There are at least three ways (I know of) to do this:
- Language/culture: speak the language(s) of the place that interests you. If you study Latin America, speaking Spanish is good. Speaking Spanish and Portuguese is better. Of course, there are other languages spoken throughout the region, but being conversant in the big ones is one way to be useful. I would argue the only way to really do this is to live there. Study abroad, go for a summer, and travel across the region.Taking classes or listening to podcasts is fine, but you won’t get fluent. Living in the region of your choosing is also the way to begin to understand the intricacies of the culture; something a book, a course, or a supervisor can’t teach you. If you were raised in a bilingual household, congrats! You have a comparative advantage. Everything will be a little easier for you, but still study abroad and travel.
- Quant: If traveling across a country that does not have your fast food restaurant of choice (but a lower drinking age) does not sound like how you want to spend your junior year, another option is to go quant. As in the language track, there are different pathways within in the track. Take stats, econometrics, GIS courses, calculus, computer programming, etc. Having a quantitative background will help you in grad school and/or in most entry-level positions in government that are currently dealing with political violence. The USG is driven by fad and buzzwords, and maybe the most popular current one is Big Data. Knowing how to generate, aggregate, or analyze data makes you marketable in both academia and policy circles (probably more so in the former than latter). Game theory/formal modeling and computational modeling sometimes get bundled with quant, but they are also distinct skills (even from each other), and probably deserve their own category. As a side note, if you ask most quant professors off the record what they should have majored in as undergraduates, they will likely say math, computer science, or some related field. Political Science, Sociology, Criminology, and other related undergrad majors are often too focused on current events and often (not always) don’t teach what these disciplines really do (see Phil Arena’s argument for actually teaching political science).

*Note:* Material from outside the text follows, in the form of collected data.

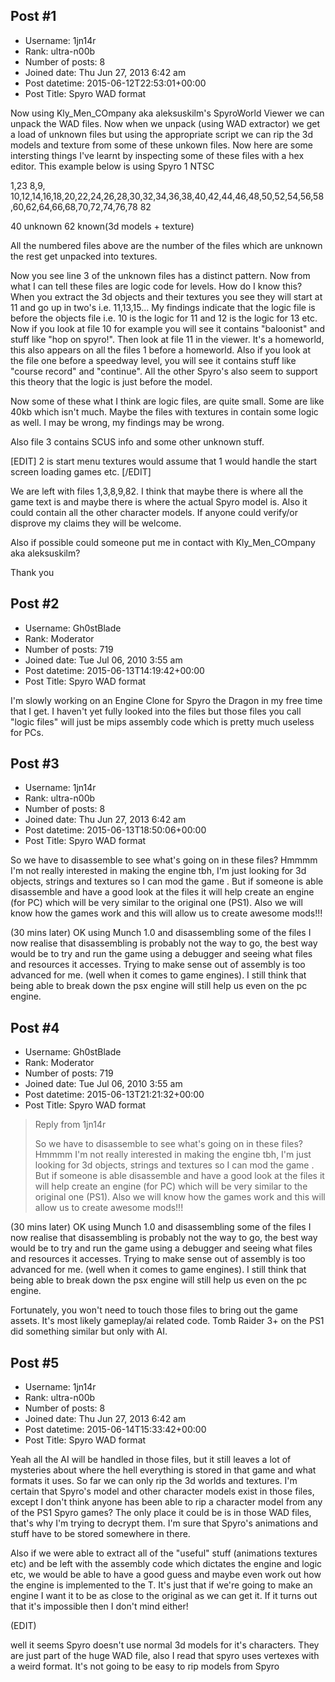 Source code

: ## Post #1
- Username: 1jn14r
- Rank: ultra-n00b
- Number of posts: 8
- Joined date: Thu Jun 27, 2013 6:42 am
- Post datetime: 2015-06-12T22:53:01+00:00
- Post Title: Spyro WAD format

Now using  Kly_Men_COmpany aka aleksuskilm's SpyroWorld Viewer we can unpack the WAD files. Now when we unpack (using WAD extractor) we get a load of unknown files but using the appropriate script we can rip the 3d models and texture from some of these unkown files. Now here are some intersting things I've learnt by inspecting some of these files with a hex editor. This example below is using Spyro 1 NTSC

1,23
8,9,
10,12,14,16,18,20,22,24,26,28,30,32,34,36,38,40,42,44,46,48,50,52,54,56,58,60,62,64,66,68,70,72,74,76,78
82

40 unknown
62 known(3d models + texture)

All the numbered files above are the number of the files which are unknown the rest get unpacked into textures.

Now you see line 3 of the unknown files has a distinct pattern. Now from what I can tell these files are logic code for levels. How do I know this? When you extract the 3d objects and their textures you see they will start at 11 and go up in two's i.e. 11,13,15... My findings indicate that the logic file is before the objects file i.e. 10 is the logic for 11 and 12 is the logic for 13 etc. Now if you look at file 10 for example you will see it contains "baloonist" and stuff like "hop on spyro!". Then look at file 11 in the viewer. It's a homeworld, this also appears on all the files 1 before a homeworld. Also if you look at the file one before a speedway level, you will see it contains stuff like "course record" and "continue". All the other Spyro's also seem to support this theory that the logic is just before the model.

Now some of these what I think are logic files, are quite small. Some are like 40kb which isn't much. Maybe the files with textures in contain some logic as well. I may be wrong, my findings may be wrong.

Also file 3 contains SCUS info and some other unknown stuff.

[EDIT]
2 is start menu textures
would assume that 1 would handle the start screen loading games etc.
[/EDIT]

We are left with files 1,3,8,9,82. I think that maybe there is where all the game text is and maybe there is where the actual Spyro model is. Also it could contain all the other character models. If anyone could verify/or disprove my claims they will be welcome.

Also if possible could someone put me in contact with Kly_Men_COmpany aka aleksuskilm?

Thank you
## Post #2
- Username: Gh0stBlade
- Rank: Moderator
- Number of posts: 719
- Joined date: Tue Jul 06, 2010 3:55 am
- Post datetime: 2015-06-13T14:19:42+00:00
- Post Title: Spyro WAD format

I'm slowly working on an Engine Clone for Spyro the Dragon in my free time that I get. I haven't yet fully looked into the files but those files you call "logic files" will just be mips assembly code which is pretty much useless for PCs.
## Post #3
- Username: 1jn14r
- Rank: ultra-n00b
- Number of posts: 8
- Joined date: Thu Jun 27, 2013 6:42 am
- Post datetime: 2015-06-13T18:50:06+00:00
- Post Title: Spyro WAD format

So we have to disassemble to see what's going on in these files? Hmmmm I'm not really interested in making the engine tbh, I'm just looking for 3d objects, strings and textures so I can mod the game    . But if someone is able disassemble and have a good look at the files it will help create an engine (for PC) which will be very similar to the original one (PS1). Also we will know how the games work and this will allow us to create awesome mods!!!  

(30 mins later) OK using Munch 1.0 and disassembling some of the files I now realise that disassembling is probably not the way to go, the best way would be to try and run the game using a debugger and seeing what files and resources it accesses. Trying to make sense out of assembly is too advanced for me. (well when it comes to game engines). I still think that being able to break down the psx engine will still help us even on the pc engine.
## Post #4
- Username: Gh0stBlade
- Rank: Moderator
- Number of posts: 719
- Joined date: Tue Jul 06, 2010 3:55 am
- Post datetime: 2015-06-13T21:21:32+00:00
- Post Title: Spyro WAD format

> Reply from 1jn14r
>
> So we have to disassemble to see what's going on in these files? Hmmmm I'm not really interested in making the engine tbh, I'm just looking for 3d objects, strings and textures so I can mod the game    . But if someone is able disassemble and have a good look at the files it will help create an engine (for PC) which will be very similar to the original one (PS1). Also we will know how the games work and this will allow us to create awesome mods!!!  

(30 mins later) OK using Munch 1.0 and disassembling some of the files I now realise that disassembling is probably not the way to go, the best way would be to try and run the game using a debugger and seeing what files and resources it accesses. Trying to make sense out of assembly is too advanced for me. (well when it comes to game engines). I still think that being able to break down the psx engine will still help us even on the pc engine.

Fortunately, you won't need to touch those files to bring out the game assets. It's most likely gameplay/ai related code. Tomb Raider 3+ on the PS1 did something similar but only with AI.
## Post #5
- Username: 1jn14r
- Rank: ultra-n00b
- Number of posts: 8
- Joined date: Thu Jun 27, 2013 6:42 am
- Post datetime: 2015-06-14T15:33:42+00:00
- Post Title: Spyro WAD format

Yeah all the AI will be handled in those files, but it still leaves a lot of mysteries about where the hell everything is stored in that game and what formats it uses. So far we can only rip the 3d worlds and textures. I'm certain that Spyro's model and other character models exist in those files, except I don't think anyone has been able to rip a character model from any of the PS1 Spyro games? The only place it could be is in those WAD files, that's why I'm trying to decrypt them. I'm sure that Spyro's animations and stuff have to be stored somewhere in there.

Also if we were able to extract all of the "useful" stuff (animations textures etc) and be left with the assembly code which dictates the engine and logic etc, we would be able to have a good guess and maybe even work out how the engine is implemented to the T. It's just that if we're going to make an engine I want it to be as close to the original as we can get it. If it turns out that it's impossible then I don't mind either!

(EDIT)

well it seems Spyro doesn't use normal 3d models for it's characters. They are just part of the huge WAD file, also I read that spyro uses vertexes with a weird format. It's not going to be easy to rip models from Spyro
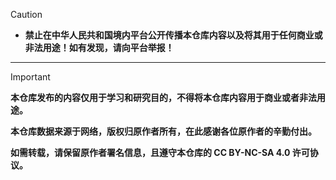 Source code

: > [!caution]
> 
> - **禁止在中华人民共和国境内平台公开传播本仓库内容以及将其用于任何商业或非法用途！如有发现，请向平台举报！**
> 


---

> [!important]
> 
> **本仓库发布的内容仅用于学习和研究目的，不得将本仓库内容用于商业或者非法用途。**
> 
> **本仓库数据来源于网络，版权归原作者所有，在此感谢各位原作者的辛勤付出。**
> 
> **如需转载，请保留原作者署名信息，且遵守本仓库的 CC BY-NC-SA 4.0 许可协议。**
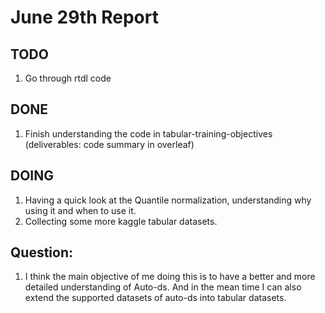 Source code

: # June 29th Report
## TODO
1. Go through rtdl code
## DONE
1. Finish understanding the code in tabular-training-objectives (deliverables: code summary in overleaf)
## DOING
1. Having a quick look at the Quantile normalization, understanding why using it and when to use it.
2. Collecting some more kaggle tabular datasets.


## Question:
1.  I think the main objective of me doing this is to have a better and more detailed understanding of Auto-ds. And in the mean time I can also extend the supported datasets of auto-ds into tabular datasets. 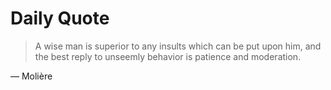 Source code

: # Daily Quote

> A wise man is superior to any insults which can be put upon him, and the best reply to unseemly behavior is patience and moderation.

— Molière
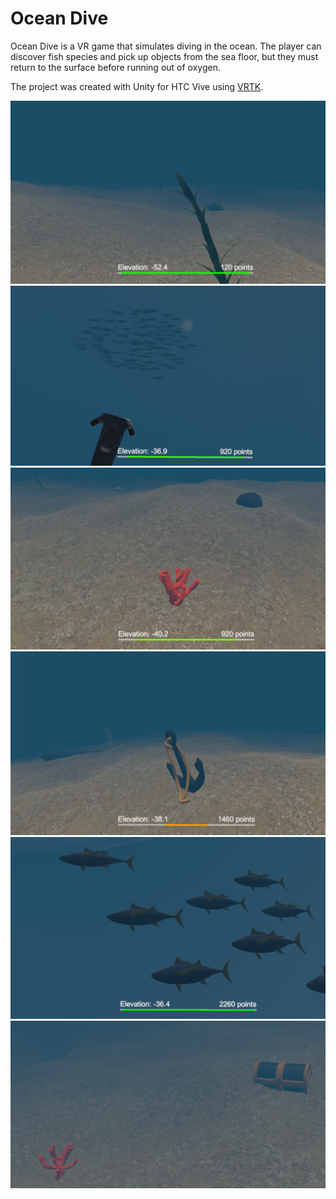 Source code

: # Ocean Dive

Ocean Dive is a VR game that simulates diving in the ocean. The player can discover fish species and pick up objects from the sea floor, but they must return to the surface before running out of oxygen.

The project was created with Unity for HTC Vive using [VRTK](https://github.com/thestonefox/VRTK).

![](screenshots/Capture.png)
![](screenshots/Capture2.png)
![](screenshots/Capture3.png)
![](screenshots/Capture4.png)
![](screenshots/Capture5.png)
![](screenshots/Capture6.png)
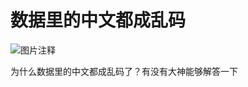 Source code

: # 数据里的中文都成乱码

![图片注释](http://storage-uqer.datayes.com/5a1c29333581640113c76714/d7f43f36-47d7-11e8-bddd-0242ac140002)

为什么数据里的中文都成乱码了？有没有大神能够解答一下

- Facts/history: knowing everything about Jordan and Egypt is nice. Understanding the relevant actors, their history, big events, and such is helpful, but likely less so than developing a strong skill in numbers one or two above. Of course, if you travel and learn a language, some of this knowledge of facts and history will follow. There are at least two reasons why I make this somewhat contested claim. First, these facts change quickly. Look at the huge changes going on within the Middle East/North Africa, the sweeping political and economic changes that occurred in Latin America in the 1980s and 1990s. Memorizing the people is ok, but this information becomes less useful much more quickly then having a command of the language and/or quantitative skills.
The problem with this route too is that it is the path of least resistance. Anyone can pick up a book (even though they don’t or use a Kindle) and memorize facts. Understanding the nuisances of a language or culture and advanced quantitative skills need to be learned, and there are barriers to entry. In this fast world, staying ahead of obsolescence is critical.
Now that you have these skills, there are at least three routes to take with them: Academia, USG (civilian or military), and policy/think tank/NGO world. Each has its challenges and rewards. As I stated at the outset, I can speak most confidently about academia. The good news is that once you have a tenure track job and are applying these skills to your research, it’s a great though slightly underpaid existence. Given all the current changes and uncertainty, however, it is hard(er) to recommend this path for aspiring experts of political violence (see the Duck of Minerva for many articles on entering, surviving, and thriving in related disciplines; also see Sarah Kendzior on the challenges of the current academic job market and Jay Ulfelder on non-academic jobs for political science Ph.D.s). With that said, if you are useful and have skills, you will find a place in this world.